Carlström's career began in advertising. One of his first assignments involved helping to re-brand a houseware company, Iittala. This was Carlström's introduction to designers such as Thomas Sandell, Thomas Eriksson, Ross Lovegrove and Jasper Morrison. Carlström also got to experience the transformative process of design and what it was like to revamp a brand with "rich history," he said.
In 2000, he moved to New York, where he helped many Scandinavian designers break into the U.S. market.
Austere is both an extension of Carlström's marketing and consulting experience and the realization of an idea to build a showroom that would give brands an opportunity to tell a story.
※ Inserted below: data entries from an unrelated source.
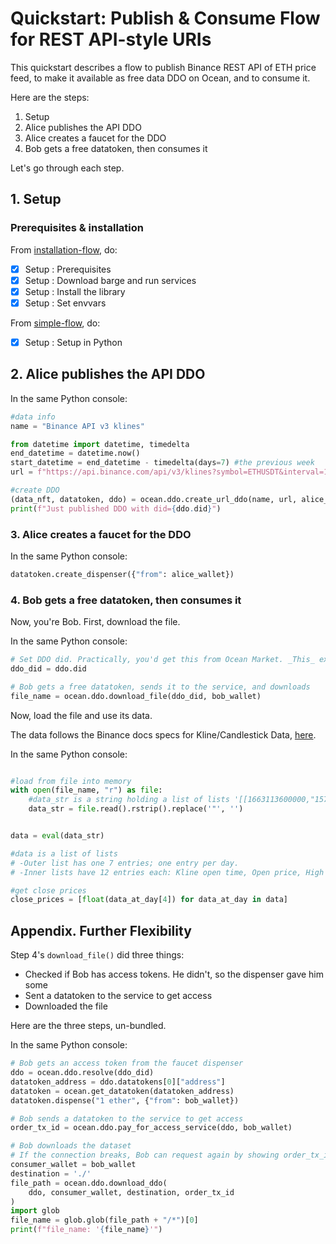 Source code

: <!--
Copyright 2022 Ocean Protocol Foundation
SPDX-License-Identifier: Apache-2.0
-->

# Quickstart: Publish & Consume Flow for REST API-style URIs

This quickstart describes a flow to publish Binance REST API of ETH price feed, to make it available as free data DDO on Ocean, and to consume it.

Here are the steps:

1.  Setup
2.  Alice publishes the API DDO
3.  Alice creates a faucet for the DDO
4.  Bob gets a free datatoken, then consumes it

Let's go through each step.

## 1. Setup

### Prerequisites & installation

From [installation-flow](install.md), do:
- [x] Setup : Prerequisites
- [x] Setup : Download barge and run services
- [x] Setup : Install the library
- [x] Setup : Set envvars

From [simple-flow](data-nfts-and-datatokens-flow.md), do:
- [x] Setup : Setup in Python

## 2. Alice publishes the API DDO

In the same Python console:
```python
#data info
name = "Binance API v3 klines"

from datetime import datetime, timedelta
end_datetime = datetime.now()
start_datetime = end_datetime - timedelta(days=7) #the previous week
url = f"https://api.binance.com/api/v3/klines?symbol=ETHUSDT&interval=1d&startTime={int(start_datetime.timestamp())*1000}&endTime={int(end_datetime.timestamp())*1000}"

#create DDO
(data_nft, datatoken, ddo) = ocean.ddo.create_url_ddo(name, url, alice_wallet)
print(f"Just published DDO with did={ddo.did}")
```

### 3. Alice creates a faucet for the DDO

In the same Python console:
```python
datatoken.create_dispenser({"from": alice_wallet})
```

### 4. Bob gets a free datatoken, then consumes it

Now, you're Bob. First, download the file.

In the same Python console:
```python
# Set DDO did. Practically, you'd get this from Ocean Market. _This_ example uses prior info.
ddo_did = ddo.did

# Bob gets a free datatoken, sends it to the service, and downloads
file_name = ocean.ddo.download_file(ddo_did, bob_wallet)
```

Now, load the file and use its data.

The data follows the Binance docs specs for Kline/Candlestick Data, [here](https://binance-docs.github.io/apidocs/spot/en/#kline-candlestick-data).

In the same Python console:
```python

#load from file into memory
with open(file_name, "r") as file:
    #data_str is a string holding a list of lists '[[1663113600000,"1574.40000000", ..]]'
    data_str = file.read().rstrip().replace('"', '')


data = eval(data_str)

#data is a list of lists
# -Outer list has one 7 entries; one entry per day.
# -Inner lists have 12 entries each: Kline open time, Open price, High price, Low price, close Price, Vol, ..

#get close prices
close_prices = [float(data_at_day[4]) for data_at_day in data]
```

## Appendix. Further Flexibility

Step 4's `download_file()` did three things:

- Checked if Bob has access tokens. He didn't, so the dispenser gave him some
- Sent a datatoken to the service to get access
- Downloaded the file

Here are the three steps, un-bundled.

In the same Python console:
```python
# Bob gets an access token from the faucet dispenser
ddo = ocean.ddo.resolve(ddo_did)
datatoken_address = ddo.datatokens[0]["address"]
datatoken = ocean.get_datatoken(datatoken_address)
datatoken.dispense("1 ether", {"from": bob_wallet})

# Bob sends a datatoken to the service to get access
order_tx_id = ocean.ddo.pay_for_access_service(ddo, bob_wallet)

# Bob downloads the dataset
# If the connection breaks, Bob can request again by showing order_tx_id.
consumer_wallet = bob_wallet
destination = './'
file_path = ocean.ddo.download_ddo(
    ddo, consumer_wallet, destination, order_tx_id
)
import glob
file_name = glob.glob(file_path + "/*")[0]
print(f"file_name: '{file_name}'")
```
"When you go to larger department stores, the customer is usually overwhelmed," Carlström said. "I wanted the space to be like a lifestyle magazine but one you could touch and smell with a digital component. I had this idea to introduce the best of the best. Women and men buy things this way—their favorite jeans, etc., almost like a uniform. So for lighting, furniture, design and fashion, we wanted to collect the best of each category."
Austere carries men's and women's apparel and accessories, including Our Legacy, a classic menswear line with a modern edge using clean lines and dark tones. Stutterheim is a raincoat collection that recently developed a collaboration collection with rapper Jay-Z and Barneys New York. (Stutterheim also created a custom car cover for Volvo's Concept Estate Car.) The White Briefs makes undergarments for men and women using environmentally friendly fabrics such as organic cotton. The brand has collaborated with notable individuals such as fashion forecaster Nick Wooster and photographer Peter Lindbergh. Swedish duo Natalia Altewai and Randa Saome of Altewaisaome create women's clothing with clean silhouettes and stark colorways. They received an Elle award for "Best Newcomer of the Year" in 2012 and the "Designer of the Year" award at the Elle Gala in Stockholm this year. Schnayderman's, which means "tailor man" in Yiddish, is a casual button-down men's line that uses mother-of-pearl buttons to accent the shirts. Jewelry lines Ebba Brahe and Johnna Dauphin offer unique, one-of-a-kind pieces.
"As for apparel brands, the space will act as a showroom where members of the media and buyers can experience it on a personal level and as a retailer," Carlström said. "Customers can purchase items on a cash-and-carry basis, [and] Austere will be launching an e-commerce site very soon."
Carlström is not only focused on introducing Scandinavian brands but building a community within downtown Los Angeles. "I hadn't spent much time in downtown, but while one of my good friends, Mikael Schiller, chairman of Acne Studios, was working with the Ace Hotel to open Acne's Los Angeles location, I fell in love with the [energy] here. It felt like Soho 15 years ago," Carlström said. "There is a sense of something unfinished here, and it is evolving. It is [like] finding a gem within a gem."